> **Dataset entries**:
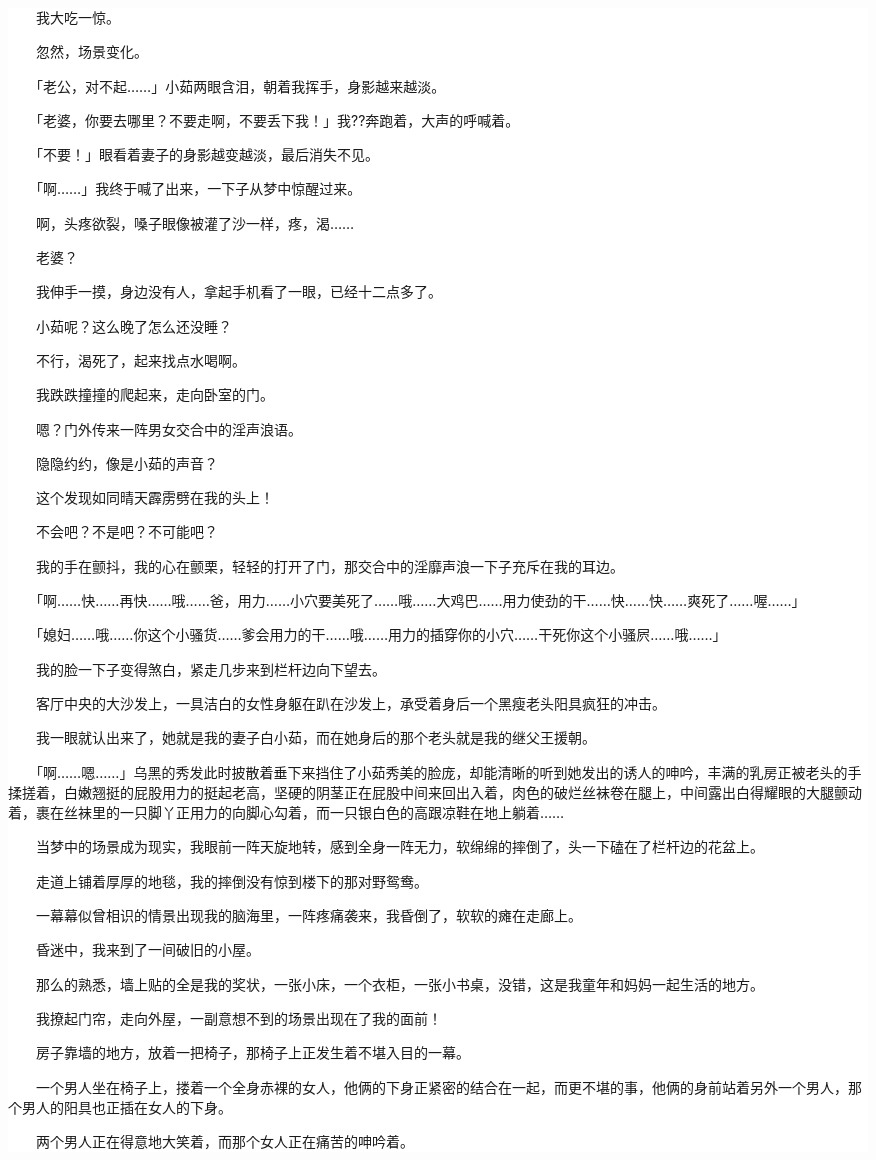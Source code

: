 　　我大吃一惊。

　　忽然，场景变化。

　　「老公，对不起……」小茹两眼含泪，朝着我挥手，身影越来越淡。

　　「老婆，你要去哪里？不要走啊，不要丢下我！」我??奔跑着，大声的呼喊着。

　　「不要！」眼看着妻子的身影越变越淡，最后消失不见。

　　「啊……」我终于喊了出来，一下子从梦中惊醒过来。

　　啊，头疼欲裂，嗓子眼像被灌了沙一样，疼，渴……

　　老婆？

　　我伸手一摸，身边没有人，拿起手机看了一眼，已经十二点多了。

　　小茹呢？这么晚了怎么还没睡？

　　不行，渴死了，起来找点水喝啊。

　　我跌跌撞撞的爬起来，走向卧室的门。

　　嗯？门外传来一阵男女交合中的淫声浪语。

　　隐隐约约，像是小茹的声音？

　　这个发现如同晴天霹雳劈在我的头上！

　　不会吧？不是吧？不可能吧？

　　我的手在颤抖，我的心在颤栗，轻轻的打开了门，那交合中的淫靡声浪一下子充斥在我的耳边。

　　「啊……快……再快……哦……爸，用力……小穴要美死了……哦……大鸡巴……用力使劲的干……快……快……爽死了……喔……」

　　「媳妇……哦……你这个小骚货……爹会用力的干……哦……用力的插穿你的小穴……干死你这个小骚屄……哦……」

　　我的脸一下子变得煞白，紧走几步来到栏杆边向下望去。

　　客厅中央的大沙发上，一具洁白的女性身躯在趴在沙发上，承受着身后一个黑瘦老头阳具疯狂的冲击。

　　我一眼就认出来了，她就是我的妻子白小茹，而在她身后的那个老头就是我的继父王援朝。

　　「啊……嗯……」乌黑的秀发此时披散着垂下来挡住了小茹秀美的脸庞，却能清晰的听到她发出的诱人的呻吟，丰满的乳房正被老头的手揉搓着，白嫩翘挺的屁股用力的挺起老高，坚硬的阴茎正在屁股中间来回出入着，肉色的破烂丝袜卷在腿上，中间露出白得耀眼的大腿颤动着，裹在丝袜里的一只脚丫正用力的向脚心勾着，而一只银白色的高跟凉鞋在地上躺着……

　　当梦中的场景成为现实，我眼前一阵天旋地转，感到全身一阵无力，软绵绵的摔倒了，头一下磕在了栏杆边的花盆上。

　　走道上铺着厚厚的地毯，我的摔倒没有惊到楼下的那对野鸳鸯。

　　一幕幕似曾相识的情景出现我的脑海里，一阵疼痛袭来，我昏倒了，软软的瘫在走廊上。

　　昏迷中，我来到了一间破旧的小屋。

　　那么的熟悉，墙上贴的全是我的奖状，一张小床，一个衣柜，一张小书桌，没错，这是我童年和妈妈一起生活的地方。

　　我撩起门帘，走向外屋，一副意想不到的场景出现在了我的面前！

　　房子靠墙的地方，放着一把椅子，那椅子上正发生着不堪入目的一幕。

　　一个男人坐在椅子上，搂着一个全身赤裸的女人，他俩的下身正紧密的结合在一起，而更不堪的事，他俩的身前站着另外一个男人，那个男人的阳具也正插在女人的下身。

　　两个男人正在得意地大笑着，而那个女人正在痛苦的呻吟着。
==
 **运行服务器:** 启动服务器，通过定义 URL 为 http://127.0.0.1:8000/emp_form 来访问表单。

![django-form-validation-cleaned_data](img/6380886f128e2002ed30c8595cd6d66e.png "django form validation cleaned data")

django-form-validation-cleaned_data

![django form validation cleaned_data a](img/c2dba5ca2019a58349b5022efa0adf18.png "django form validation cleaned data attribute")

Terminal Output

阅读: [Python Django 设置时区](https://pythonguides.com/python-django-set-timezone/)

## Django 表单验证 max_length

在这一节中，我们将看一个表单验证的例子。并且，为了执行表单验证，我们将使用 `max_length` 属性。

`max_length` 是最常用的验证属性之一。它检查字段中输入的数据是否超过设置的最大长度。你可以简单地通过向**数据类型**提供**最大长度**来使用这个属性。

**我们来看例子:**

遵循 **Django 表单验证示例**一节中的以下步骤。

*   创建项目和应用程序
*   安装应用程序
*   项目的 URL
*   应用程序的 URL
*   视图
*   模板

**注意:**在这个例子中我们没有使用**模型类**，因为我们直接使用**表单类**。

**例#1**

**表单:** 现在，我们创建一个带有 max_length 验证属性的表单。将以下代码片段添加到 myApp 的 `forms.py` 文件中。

> **WHAT YOU SHOULD DO**: From the entries above, pull out each line that includes "validation".

> **EXERCISE RESULT**:
![django-form-validation-cleaned_data](img/6380886f128e2002ed30c8595cd6d66e.png "django form validation cleaned data")
django-form-validation-cleaned_data
![django form validation cleaned_data a](img/c2dba5ca2019a58349b5022efa0adf18.png "django form validation cleaned data attribute")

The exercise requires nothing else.